Capítulo 13

Con un desplazamiento de veintitrés mil toneladas y una potencia de setenta y cinco caballos, el Kotelny, un rompehielos ruso de la clase «Yamal», era capaz de abrirse camino en un capa de hasta dos metros de espesor. La afilada proa cortaba la esponjosa masa de hielo primavera como un cuchillo caliente a través de un sorbete. Karla Janos, que se encontraba en la proa con la mirada puesta en la isla envuelta en la bruma, que era su punto de destino, percibió una sensación extraña.

El involuntario temblor que recorrió su espigado cuerpo no tenía nada que ver con el terrible clima del mar de Siberia oriental. Karla iba abrigada con una gruesa parka, y se había acostumbrado al frío después de pasar dos inviernos con los equipos de la Universidad de Alaska en Fairbanks, donde las temperaturas eran de cuarenta grados bajo cero. Conocía el territorio alrededor del círculo polar ártico lo bastante bien como para saber que no había muchas probabilidades que Ivory Island respondiese a la imagen de cálida blancura evocada por su nombre, pero no estaba en absoluto preparada para la desolación de aquel lugar aislado.

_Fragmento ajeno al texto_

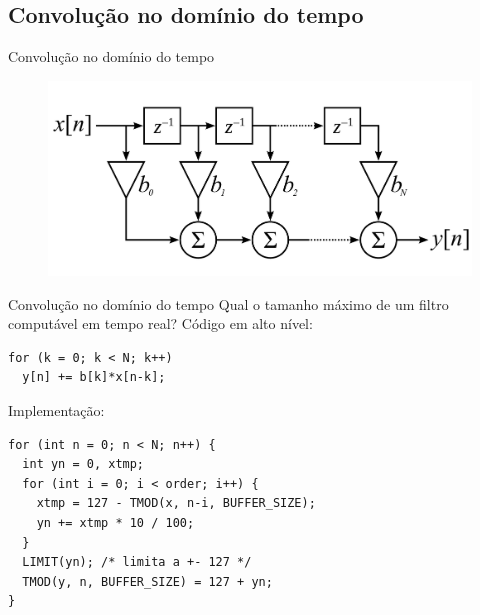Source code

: %                                                       

\subsection{Convolução no domínio do tempo}

\begin{frame}{Convolução no domínio do tempo}
\begin{figure}
\includegraphics[width=\textwidth]{./img/FIR_Filter.pdf}
\end{figure}
\end{frame}

\begin{frame}[fragile]{Convolução no domínio do tempo}
{Qual o tamanho máximo de um filtro computável em tempo real?}
Código em alto nível:
\begin{lstlisting}
for (k = 0; k < N; k++)
  y[n] += b[k]*x[n-k];
\end{lstlisting}
Implementação:
\begin{lstlisting}
for (int n = 0; n < N; n++) {
  int yn = 0, xtmp;
  for (int i = 0; i < order; i++) {
    xtmp = 127 - TMOD(x, n-i, BUFFER_SIZE);
    yn += xtmp * 10 / 100;
  }
  LIMIT(yn); /* limita a +- 127 */
  TMOD(y, n, BUFFER_SIZE) = 127 + yn;
}
\end{lstlisting}
\end{frame}

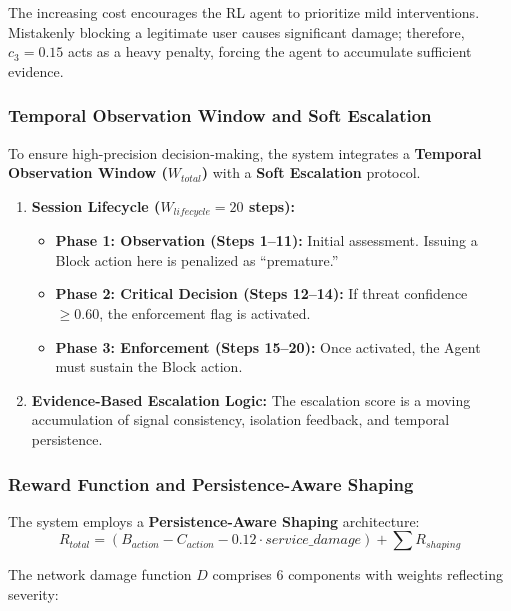 \documentclass[12pt,a4paper]{report}
\begin{document}
The increasing cost encourages the RL agent to prioritize mild interventions. Mistakenly blocking a legitimate user causes significant damage; therefore, $c_3 = 0.15$ acts as a heavy penalty, forcing the agent to accumulate sufficient evidence.

\subsubsection{Temporal Observation Window and Soft Escalation}

To ensure high-precision decision-making, the system integrates a \textbf{Temporal Observation Window ($W_{total}$)} with a \textbf{Soft Escalation} protocol.

\begin{enumerate}
    \item \textbf{Session Lifecycle ($W_{lifecycle} = 20$ steps):}
    \begin{itemize}
        \item \textbf{Phase 1: Observation (Steps 1–11):} Initial assessment. Issuing a Block action here is penalized as ``premature.''
        \item \textbf{Phase 2: Critical Decision (Steps 12–14):} If threat confidence $\ge 0.60$, the enforcement flag is activated.
        \item \textbf{Phase 3: Enforcement (Steps 15–20):} Once activated, the Agent must sustain the Block action.
    \end{itemize}
    \item \textbf{Evidence-Based Escalation Logic:} The escalation score is a moving accumulation of signal consistency, isolation feedback, and temporal persistence.
\end{enumerate}

\subsubsection{Reward Function and Persistence-Aware Shaping}

The system employs a \textbf{Persistence-Aware Shaping} architecture:
\begin{equation}
R_{total} = (B_{action} - C_{action} - 0.12 \cdot service\_damage) + \sum R_{shaping}
\end{equation}

The network damage function $D$ comprises 6 components with weights reflecting severity:
\end{document}
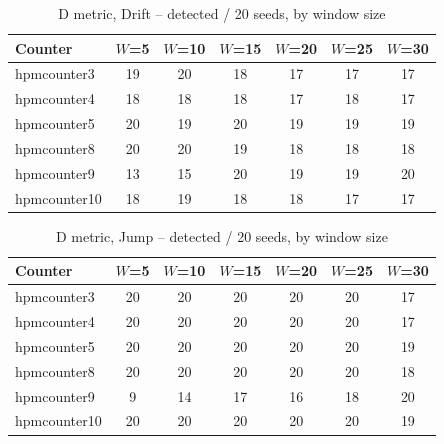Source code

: 
\begin{table}[t]
\centering
\caption{D metric, Drift -- detected / 20 seeds, by window size}
\label{tab:window-sweep-d-drift}
\begin{tabular}{@{}lcccccc@{}}
\toprule
Counter & $W$=5 & $W$=10 & $W$=15 & $W$=20 & $W$=25 & $W$=30 \\
\midrule
hpmcounter3  & 19 & 20 & 18 & 17 & 17 & 17 \\
hpmcounter4  & 18 & 18 & 18 & 17 & 18 & 17 \\
hpmcounter5  & 20 & 19 & 20 & 19 & 19 & 19 \\
hpmcounter8  & 20 & 20 & 19 & 18 & 18 & 18 \\
hpmcounter9  & 13 & 15 & 20 & 19 & 19 & 20 \\
hpmcounter10 & 18 & 19 & 18 & 18 & 17 & 17 \\
\bottomrule
\end{tabular}
\end{table}

\begin{table}[t]
\centering
\caption{D metric, Jump -- detected / 20 seeds, by window size}
\label{tab:window-sweep-d-jump}
\begin{tabular}{@{}lcccccc@{}}
\toprule
Counter & $W$=5 & $W$=10 & $W$=15 & $W$=20 & $W$=25 & $W$=30 \\
\midrule
hpmcounter3  & 20 & 20 & 20 & 20 & 20 & 17 \\
hpmcounter4  & 20 & 20 & 20 & 20 & 20 & 17 \\
hpmcounter5  & 20 & 20 & 20 & 20 & 20 & 19 \\
hpmcounter8  & 20 & 20 & 20 & 20 & 20 & 18 \\
hpmcounter9  & 9  & 14 & 17 & 16 & 18 & 20 \\
hpmcounter10 & 20 & 20 & 20 & 20 & 20 & 19 \\
\bottomrule
\end{tabular}
\end{table}

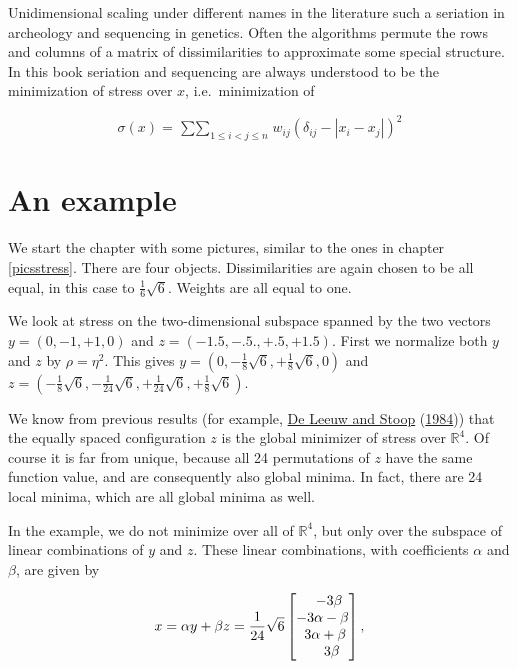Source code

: \documentclass[
  12pt,
]{book}
\theoremstyle{definition}
\theoremstyle{definition}
\theoremstyle{definition}
\theoremstyle{definition}
\theoremstyle{remark}
\begin{document}
Unidimensional scaling under different names in the literature such a seriation in archeology and sequencing in genetics. Often the algorithms permute the rows and columns of a matrix of dissimilarities to approximate some special structure. In this book seriation and sequencing are always understood to be
the minimization of stress over \(x\), i.e.~minimization of

\begin{equation}
\sigma(x)=\mathop{\sum\sum}_{1\leq i<j\leq n}w_{ij}(\delta_{ij}-|x_i-x_j|)^2
\label{eq:unistress}
\end{equation}

\hypertarget{an-example}{%
\section{An example}\label{an-example}}

We start the chapter with some pictures, similar to the ones in chapter \ref{picsstress}. There are four objects. Dissimilarities are again chosen to be all equal, in this case to \(\frac16\sqrt{6}\). Weights are all equal to one.

We look at stress on the two-dimensional subspace spanned by the two vectors \(y=(0,-1,+1,0)\) and \(z=(-1.5,-.5.,+.5,+1.5)\). First we normalize both \(y\) and \(z\) by \(\rho=\eta^2\). This gives \(y=(0,-\frac18\sqrt{6},+\frac18\sqrt{6},0)\) and \(z=(-\frac18\sqrt{6},-\frac{1}{24}\sqrt{6},+\frac{1}{24}\sqrt{6},+\frac18\sqrt{6})\).

We know from previous results (for example, \protect\hyperlink{ref-deleeuw_stoop_A_84}{De Leeuw and Stoop} (\protect\hyperlink{ref-deleeuw_stoop_A_84}{1984})) that the equally spaced configuration \(z\) is the global minimizer of stress over \(\mathbb{R}^4\). Of course it is far from unique, because all 24 permutations of \(z\) have the same function value, and are consequently also global minima. In fact, there are 24 local minima, which are all global minima as well.

In the example, we do not minimize over all of \(\mathbb{R}^4\), but only over the subspace of linear combinations of \(y\) and \(z\). These linear combinations, with coefficients \(\alpha\) and \(\beta\), are given by

\begin{equation}
x=\alpha y+\beta z=\frac{1}{24}\sqrt{6}\begin{bmatrix}\hfill-3\beta\\\hfill-3\alpha-\beta\\
\hfill3\alpha+\beta\\\hfill3\beta\end{bmatrix},
\label{eq:umdslincom}
\end{equation}
\end{document}
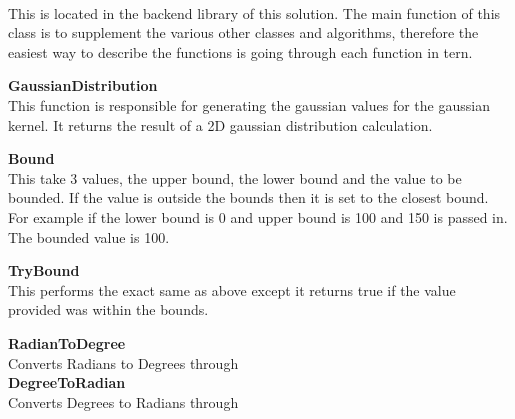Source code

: \begin{FlushLeft}
    \begin{figure}[H]
        \centering
    \end{figure}\\

    This is located in the backend library of this solution. The main function of this class is to supplement the various other classes and algorithms, therefore the easiest way to describe the functions is going through each function in tern. \\ \bk

    \textbf{GaussianDistribution} \\ \bk
    This function is responsible for generating the gaussian values for the gaussian kernel. It returns the result of a 2D gaussian distribution calculation.\\\bk


    \textbf{Bound} \\ \bk
    This take 3 values, the upper bound, the lower bound and the value to be bounded. If the value is outside the bounds then it is set to the closest bound. For example if the lower bound is 0 and upper bound is 100 and 150 is passed in. The bounded value is 100.\\\bk

    \textbf{TryBound} \\ \bk
    This performs the exact same as above except it returns true if the value provided was within the bounds.\\\bk

    \textbf{RadianToDegree} \\ \bk
    Converts Radians to Degrees through \\\bk
    \textbf{DegreeToRadian} \\ \bk
    Converts Degrees to Radians through \\\bk


\end{FlushLeft}

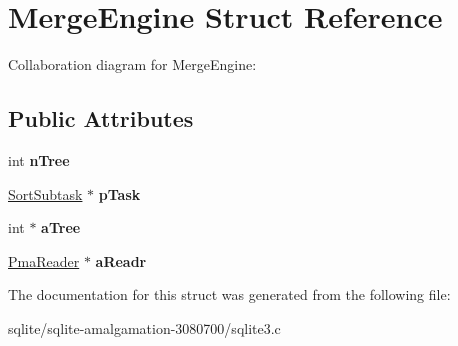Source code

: \hypertarget{struct_merge_engine}{\section{Merge\+Engine Struct Reference}
\label{struct_merge_engine}
}


Collaboration diagram for Merge\+Engine\+:
\subsection*{Public Attributes}
\begin{DoxyCompactItemize}
\item 
\hypertarget{struct_merge_engine_a48d8ad99ae5063e96458b5563ff2bbd3}{int {\bfseries n\+Tree}}\label{struct_merge_engine_a48d8ad99ae5063e96458b5563ff2bbd3}

\item 
\hypertarget{struct_merge_engine_a0a366796f579aa7befcb2683ff767c0d}{\hyperlink{struct_sort_subtask}{Sort\+Subtask} $\ast$ {\bfseries p\+Task}}\label{struct_merge_engine_a0a366796f579aa7befcb2683ff767c0d}

\item 
\hypertarget{struct_merge_engine_aac39bb928db1c72c48db263e0937b285}{int $\ast$ {\bfseries a\+Tree}}\label{struct_merge_engine_aac39bb928db1c72c48db263e0937b285}

\item 
\hypertarget{struct_merge_engine_a897688db3212c8b3049a57cda6f2f975}{\hyperlink{struct_pma_reader}{Pma\+Reader} $\ast$ {\bfseries a\+Readr}}\label{struct_merge_engine_a897688db3212c8b3049a57cda6f2f975}

\end{DoxyCompactItemize}


The documentation for this struct was generated from the following file\+:\begin{DoxyCompactItemize}
\item 
sqlite/sqlite-\/amalgamation-\/3080700/sqlite3.\+c\end{DoxyCompactItemize}
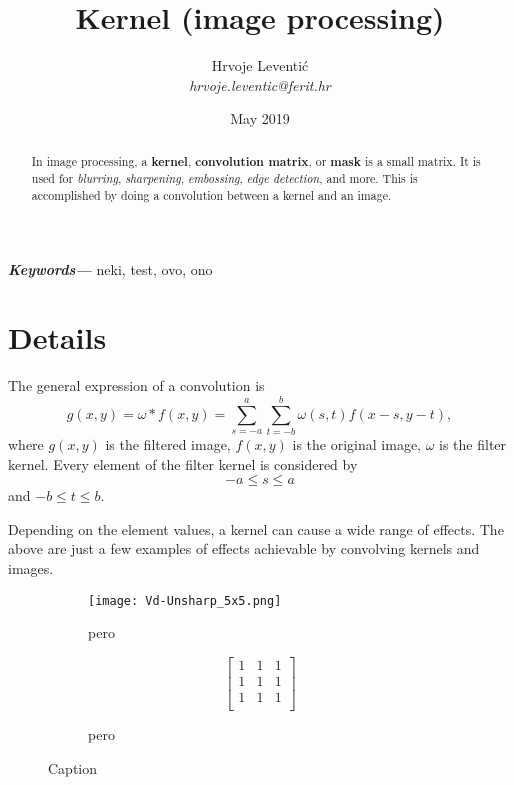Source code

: \documentclass{article}
\title{Kernel (image processing)}
\author{Hrvoje Leventić\\
\emph{hrvoje.leventic@ferit.hr} }
\date{May 2019}
\begin{document}
\maketitle

\begin{abstract}
    In image processing, a \textbf{kernel}, \textbf{convolution matrix}, or \textbf{mask} is a small matrix. It is used for \textit{blurring}, \textit{sharpening}, \textit{embossing}, \textit{edge detection}, and more. This is accomplished by doing a convolution between a kernel and an image. 
\end{abstract}

\providecommand{\keywords}[1]
{
  \small	
  \textbf{\textit{Keywords---}} #1
}
\keywords{neki, test, ovo, ono}

\tableofcontents


\section{Details}

The general expression of a convolution is 
\begin{equation}
    g(x,y) = \omega * f(x,y) = \sum_{s=-a}^a \sum_{t=-b}^b \omega(s,t)f(x-s,y-t),
\end{equation}
where $g(x,y)$ is the filtered image, $f(x,y)$ is the original image, $\omega$ is the filter kernel. Every element of the filter kernel is considered by $$-a \leq s \leq a$$ and $-b \leq t \leq b$.

Depending on the element values, a kernel can cause a wide range of effects. The above are just a few examples of effects achievable by convolving kernels and images. 

\begin{figure}
    \centering
    \begin{subfigure}[t]{.45\textwidth}
        \centering\texttt{[image: Vd-Unsharp\_5x5.png]}
        \caption{pero}\label{fig:pero}
    \end{subfigure}
    \begin{subfigure}[t]{.45\textwidth}
        \centering\vbox{%
        $$
            \begin{bmatrix}
             1 & 1 & 1 \\
             1 & 1 & 1 \\
             1 & 1 & 1 \\
            \end{bmatrix}
        $$
        }
        
        \caption{pero}\label{fig:pero}
    \end{subfigure}
    \caption{Caption}
    \label{fig:my_label}
\end{figure}
\end{document}
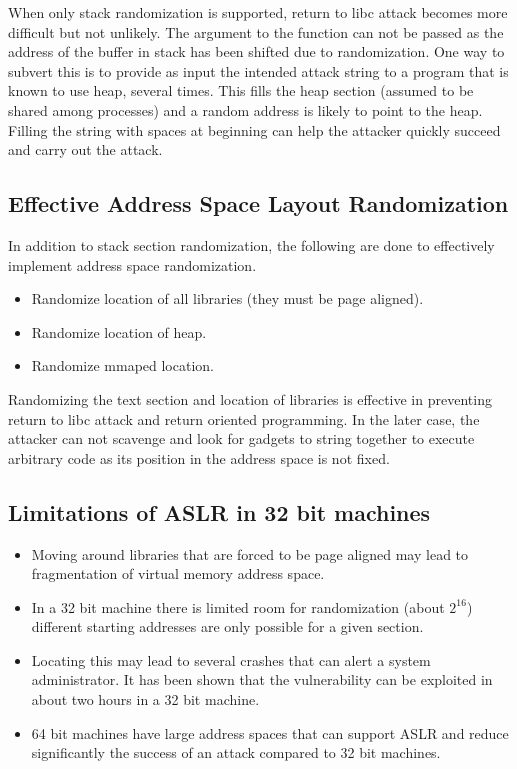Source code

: \documentclass[11pt]{article} %
\begin{document}
When only stack randomization is supported, return to libc attack becomes more
difficult but not unlikely. The argument to the function can not be passed as
the address of the buffer in stack has been shifted due to randomization. One
way to subvert this is to provide as input the intended attack string to a
program that is known to use heap, several times. This fills the heap section
(assumed to be shared among processes) and a random address is likely to point
 to the heap. Filling the string with spaces at beginning can help the attacker
quickly succeed and carry out the attack.

\subsection {Effective Address Space Layout Randomization}
In addition to stack section randomization, the following are done to effectively
implement address space randomization.

\begin {itemize} \itemsep -2pt
\item Randomize location of all libraries (they must be page aligned).
\item Randomize location of heap.
\item Randomize mmaped location.
\end {itemize}

Randomizing the text section and location of libraries is effective in preventing
return to libc attack and return oriented programming. In the later case, the
attacker can not scavenge and look for gadgets to string together to execute
arbitrary code as its position in the address space is not fixed.

\subsection {Limitations of ASLR in 32 bit machines}
\begin {itemize} \itemsep -2pt
\item Moving around libraries that are forced to be page aligned may lead to
fragmentation of virtual memory address space.
\item In a 32 bit machine there is limited room for randomization (about $2^{16}$)
different starting addresses are only possible for a given section.
\item Locating this may lead to several crashes that can alert a system
administrator. It has been shown that the vulnerability can be exploited in
about two hours in a 32 bit machine.
\item 64 bit machines have large address spaces that can support ASLR and reduce
significantly the success of an attack compared to 32 bit machines.
\end {itemize}
\end{document}
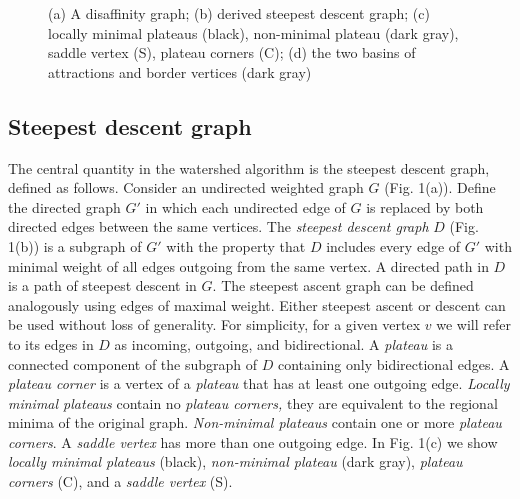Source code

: \documentclass[10pt, conference, compsocconf]{IEEEtran}
\begin{document}
\begin{figure}

  \protect\caption{(a) A disaffinity graph; (b) derived steepest
    descent graph; (c) locally minimal plateaus (black), non-minimal
    plateau (dark gray), saddle vertex (S), plateau corners (C); (d)
    the two basins of attractions and border vertices (dark gray)}
\end{figure}


\subsection{Steepest descent graph}

The central quantity in the watershed algorithm is the steepest
descent graph, defined as follows. Consider an undirected weighted
graph $G$ (Fig. 1(a)). Define the directed graph $G'$ in which each
undirected edge of $G$ is replaced by both directed edges between the
same vertices. The \emph{steepest descent graph} $D$ (Fig. 1(b)) is a
subgraph of $G'$ with the property that $D$ includes every edge of
$G'$ with minimal weight of all edges outgoing from the same vertex. A
directed path in $D$ is a path of steepest descent in $G$. The
steepest ascent graph can be defined analogously using edges of
maximal weight. Either steepest ascent or descent can be used without
loss of generality. For simplicity, for a given vertex $v$ we will
refer to its edges in $D$ as incoming, outgoing, and bidirectional. A
\emph{plateau} is a connected component of the subgraph of $D$
containing only bidirectional edges. A \emph{plateau corner} is a
vertex of a \emph{plateau} that has at least one outgoing
edge. \emph{Locally minimal plateaus} contain no \emph{plateau
  corners,} they are equivalent to the regional minima of the original
graph. \emph{Non-minimal plateaus} contain one or more \emph{plateau
  corners}. A \emph{saddle vertex} has more than one outgoing edge. In
Fig. 1(c) we show \emph{locally minimal plateaus }(black),
\emph{non-minimal plateau} (dark gray), \emph{plateau corners} (C),
and a\emph{ saddle vertex} (S).
\end{document}
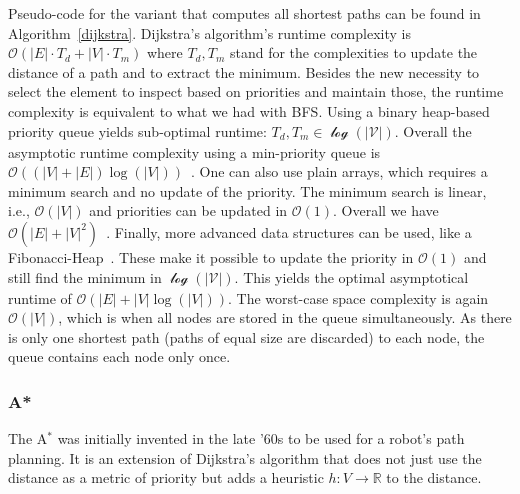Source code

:             Pseudo-code for the variant that computes all shortest paths can be found in Algorithm~\ref{dijkstra}. 
            Dijkstra's algorithm's runtime complexity is $\mathcal{O}(|E| \cdot T_d + |V| \cdot T_m)$ where $T_d, T_m$ stand for the complexities to update the distance of a path and to extract the minimum.
            Besides the new necessity to select the element to inspect based on priorities and maintain those, the runtime complexity is equivalent to what we had with BFS.        
            Using a binary heap-based priority queue yields sub-optimal runtime:
            $T_d, T_m \in \mathcal{\log(|V|)}$. 
            Overall the asymptotic runtime complexity using a min-priority queue is $\mathcal{O}((|V| + |E|)\log(|V|))$~\autocite{Goodrich2014AlgorithmDA}.        
            One can also use plain arrays, which requires a minimum search and no update of the priority. 
            The minimum search is linear, i.e., $\mathcal{O}(|V|)$ and priorities can be updated in $\mathcal{O}(1)$. 
            Overall we have $\mathcal{O}(|E| + |V|^2)$~\autocite{Goodrich2014AlgorithmDA}.        
            Finally, more advanced data structures can be used, like a Fibonacci-Heap~\autocite{cormen2009introduction}. 
            These make it possible to update the priority in $\mathcal{O}(1)$ and still find the minimum in $\mathcal{\log(|V|)}$. 
            This yields the optimal asymptotical runtime of $\mathcal{O}(|E| + |V|\log(|V|))$. 
           The worst-case space complexity is again $\mathcal{O}(|V|)$, which is when all nodes are stored in the queue simultaneously. 
            As there is only one shortest path (paths of equal size are discarded) to each node, the queue contains each node only once.
        
        \subsubsection*{A*}
            The A$^*$ was initially invented in the late '60s to be used for a robot's path planning. 
            It is an extension of Dijkstra's algorithm that does not just use the distance as a metric of priority but adds a heuristic $h: V \rightarrow \mathbb{R}$ to the distance.
            
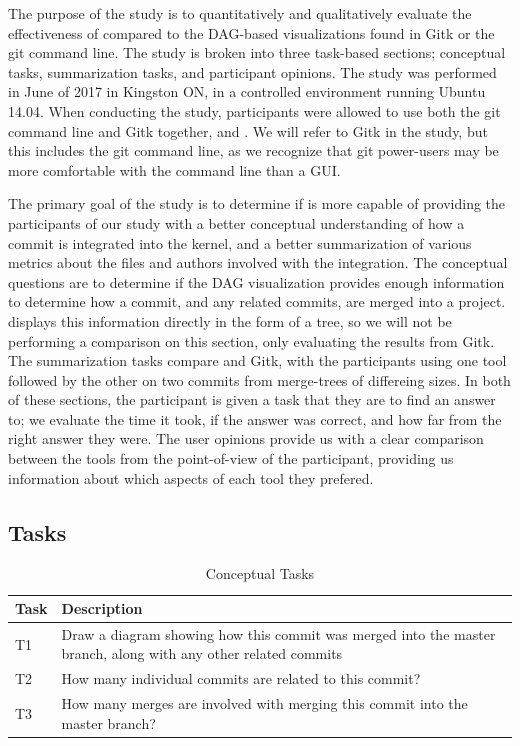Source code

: The purpose of the study is to quantitatively and qualitatively evaluate
the effectiveness of \tool compared to the DAG-based visualizations
found in Gitk or the git command line. The study is broken into three
task-based sections; conceptual tasks, summarization tasks, and
participant opinions. The study was performed in June of 2017 in
Kingston ON, in a controlled environment running Ubuntu 14.04. When
conducting the study, participants were allowed to use both the git
command line and Gitk together, and \tool. We will refer to Gitk in the
study, but this includes the git command line, as we recognize that git
power-users may be more comfortable with the command line than a GUI.

The primary goal of the study is to determine if \tool is more capable
of providing the participants of our study with a better conceptual
understanding of how a commit is integrated into the kernel, and a
better summarization of various metrics about the files and authors
involved with the integration. The conceptual questions are to determine
if the DAG visualization provides enough information to determine how a
commit, and any related commits, are merged into a project. \tool
displays this information directly in the form of a tree, so we will not
be performing a comparison on this section, only evaluating the results
from Gitk. The summarization tasks compare \tool and Gitk, with the
participants using one tool followed by the other on two commits from
merge-trees of differeing sizes. In both of these sections, the
participant is given a task that they are to find an answer to; we
evaluate the time it took, if the answer was correct, and how far from
the right answer they were. The user opinions provide us with a clear
comparison between the tools from the point-of-view of the participant,
providing us information about which aspects of each tool they prefered.


\subsection{Tasks}
\label{sub:tasks}



\begin{table}[htpb]
  \centering
  \caption{Conceptual Tasks }
  \label{tab:conceptual_tasks}
  \begin{tabulary}{0.9\textwidth}{LL}
    \toprule
    Task & Description\\
    \midrule
    T1 & Draw a diagram showing how this commit was merged into the master branch, along with any other related commits\\
    T2 & How many individual commits are related to this commit?\\
    T3 & How many merges are involved with merging this commit into the master branch?\\
    \bottomrule
  \end{tabulary}
\end{table}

Como científica, Karla sabía que su reacción era más emocional que objetiva, pero la isla tenía un aspecto amedrentador que no resultaba fácil descartar. La característica más destacada de la isla era un volcán extinguido que aún tenía restos de nieve en la cima truncada. El cielo cubierto de negros nubarrones borraba cualquier nota de color que hubiesen podido dar los rayos de sol, así que el mar y la tierra parecían estar tapados con un velo gris. A medida que el rompehielos se acercaba a la isla, vio que las bajas y ondulantes colinas y la tundra alrededor del volcán aparecían cortadas por un entramado de gargantas cuyas serpenteantes paredes, combinadas con la luz que incidía en ella oblicuamente, creaban una ilusión óptica y transmitían la sensación de que la tierra se estuviese retorciendo de dolor.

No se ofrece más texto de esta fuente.